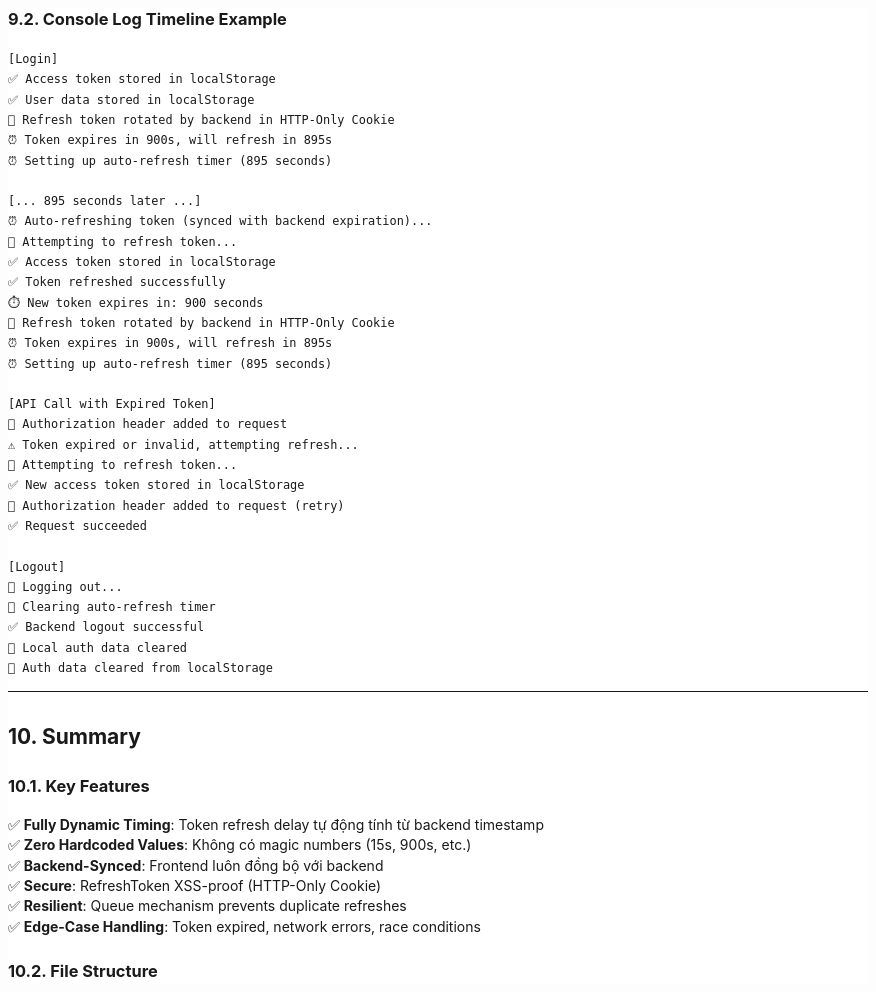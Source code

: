 ### 9.2. Console Log Timeline Example

```
[Login]
✅ Access token stored in localStorage
✅ User data stored in localStorage
🍪 Refresh token rotated by backend in HTTP-Only Cookie
⏰ Token expires in 900s, will refresh in 895s
⏰ Setting up auto-refresh timer (895 seconds)

[... 895 seconds later ...]
⏰ Auto-refreshing token (synced with backend expiration)...
🔄 Attempting to refresh token...
✅ Access token stored in localStorage
✅ Token refreshed successfully
⏱️ New token expires in: 900 seconds
🍪 Refresh token rotated by backend in HTTP-Only Cookie
⏰ Token expires in 900s, will refresh in 895s
⏰ Setting up auto-refresh timer (895 seconds)

[API Call with Expired Token]
🔐 Authorization header added to request
⚠️ Token expired or invalid, attempting refresh...
🔄 Attempting to refresh token...
✅ New access token stored in localStorage
🔐 Authorization header added to request (retry)
✅ Request succeeded

[Logout]
🚪 Logging out...
🔄 Clearing auto-refresh timer
✅ Backend logout successful
🧹 Local auth data cleared
🧹 Auth data cleared from localStorage
```

---

## 10. Summary

### 10.1. Key Features

✅ **Fully Dynamic Timing**: Token refresh delay tự động tính từ backend timestamp  
✅ **Zero Hardcoded Values**: Không có magic numbers (15s, 900s, etc.)  
✅ **Backend-Synced**: Frontend luôn đồng bộ với backend  
✅ **Secure**: RefreshToken XSS-proof (HTTP-Only Cookie)  
✅ **Resilient**: Queue mechanism prevents duplicate refreshes  
✅ **Edge-Case Handling**: Token expired, network errors, race conditions  

### 10.2. File Structure
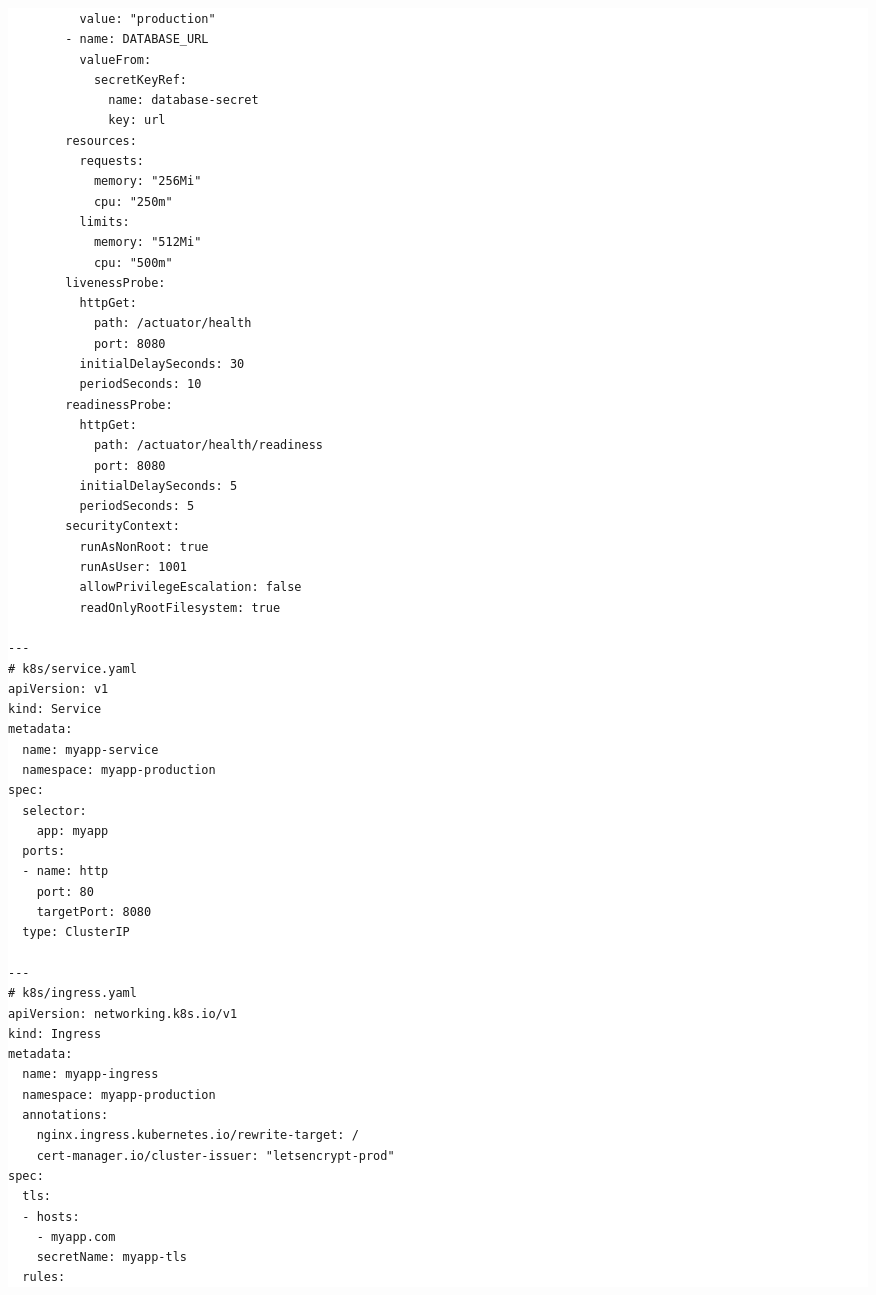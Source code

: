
 ```hcl
          value: "production"
        - name: DATABASE_URL
          valueFrom:
            secretKeyRef:
              name: database-secret
              key: url
        resources:
          requests:
            memory: "256Mi"
            cpu: "250m"
          limits:
            memory: "512Mi"
            cpu: "500m"
        livenessProbe:
          httpGet:
            path: /actuator/health
            port: 8080
          initialDelaySeconds: 30
          periodSeconds: 10
        readinessProbe:
          httpGet:
            path: /actuator/health/readiness
            port: 8080
          initialDelaySeconds: 5
          periodSeconds: 5
        securityContext:
          runAsNonRoot: true
          runAsUser: 1001
          allowPrivilegeEscalation: false
          readOnlyRootFilesystem: true

---
# k8s/service.yaml
apiVersion: v1
kind: Service
metadata:
  name: myapp-service
  namespace: myapp-production
spec:
  selector:
    app: myapp
  ports:
  - name: http
    port: 80
    targetPort: 8080
  type: ClusterIP

---
# k8s/ingress.yaml
apiVersion: networking.k8s.io/v1
kind: Ingress
metadata:
  name: myapp-ingress
  namespace: myapp-production
  annotations:
    nginx.ingress.kubernetes.io/rewrite-target: /
    cert-manager.io/cluster-issuer: "letsencrypt-prod"
spec:
  tls:
  - hosts:
    - myapp.com
    secretName: myapp-tls
  rules:
```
+--
Only the text of the records belongs in the answer, printed exactly and without pictures.

Result of the exercise.
Source code

: ### 9.2. Console Log Timeline Example

```
[Login]
✅ Access token stored in localStorage
✅ User data stored in localStorage
🍪 Refresh token rotated by backend in HTTP-Only Cookie
⏰ Token expires in 900s, will refresh in 895s
⏰ Setting up auto-refresh timer (895 seconds)

[... 895 seconds later ...]
⏰ Auto-refreshing token (synced with backend expiration)...
🔄 Attempting to refresh token...
✅ Access token stored in localStorage
✅ Token refreshed successfully
⏱️ New token expires in: 900 seconds
🍪 Refresh token rotated by backend in HTTP-Only Cookie
⏰ Token expires in 900s, will refresh in 895s
⏰ Setting up auto-refresh timer (895 seconds)

[API Call with Expired Token]
🔐 Authorization header added to request
⚠️ Token expired or invalid, attempting refresh...
🔄 Attempting to refresh token...
✅ New access token stored in localStorage
🔐 Authorization header added to request (retry)
✅ Request succeeded

[Logout]
🚪 Logging out...
🔄 Clearing auto-refresh timer
✅ Backend logout successful
🧹 Local auth data cleared
🧹 Auth data cleared from localStorage
```

---

## 10. Summary

### 10.1. Key Features

✅ **Fully Dynamic Timing**: Token refresh delay tự động tính từ backend timestamp  
✅ **Zero Hardcoded Values**: Không có magic numbers (15s, 900s, etc.)  
✅ **Backend-Synced**: Frontend luôn đồng bộ với backend  
✅ **Secure**: RefreshToken XSS-proof (HTTP-Only Cookie)  
✅ **Resilient**: Queue mechanism prevents duplicate refreshes  
✅ **Edge-Case Handling**: Token expired, network errors, race conditions  

### 10.2. File Structure
Source code

:
 ```hcl
          value: "production"
        - name: DATABASE_URL
          valueFrom:
            secretKeyRef:
              name: database-secret
              key: url
        resources:
          requests:
            memory: "256Mi"
            cpu: "250m"
          limits:
            memory: "512Mi"
            cpu: "500m"
        livenessProbe:
          httpGet:
            path: /actuator/health
            port: 8080
          initialDelaySeconds: 30
          periodSeconds: 10
        readinessProbe:
          httpGet:
            path: /actuator/health/readiness
            port: 8080
          initialDelaySeconds: 5
          periodSeconds: 5
        securityContext:
          runAsNonRoot: true
          runAsUser: 1001
          allowPrivilegeEscalation: false
          readOnlyRootFilesystem: true

---
# k8s/service.yaml
apiVersion: v1
kind: Service
metadata:
  name: myapp-service
  namespace: myapp-production
spec:
  selector:
    app: myapp
  ports:
  - name: http
    port: 80
    targetPort: 8080
  type: ClusterIP

---
# k8s/ingress.yaml
apiVersion: networking.k8s.io/v1
kind: Ingress
metadata:
  name: myapp-ingress
  namespace: myapp-production
  annotations:
    nginx.ingress.kubernetes.io/rewrite-target: /
    cert-manager.io/cluster-issuer: "letsencrypt-prod"
spec:
  tls:
  - hosts:
    - myapp.com
    secretName: myapp-tls
  rules:
```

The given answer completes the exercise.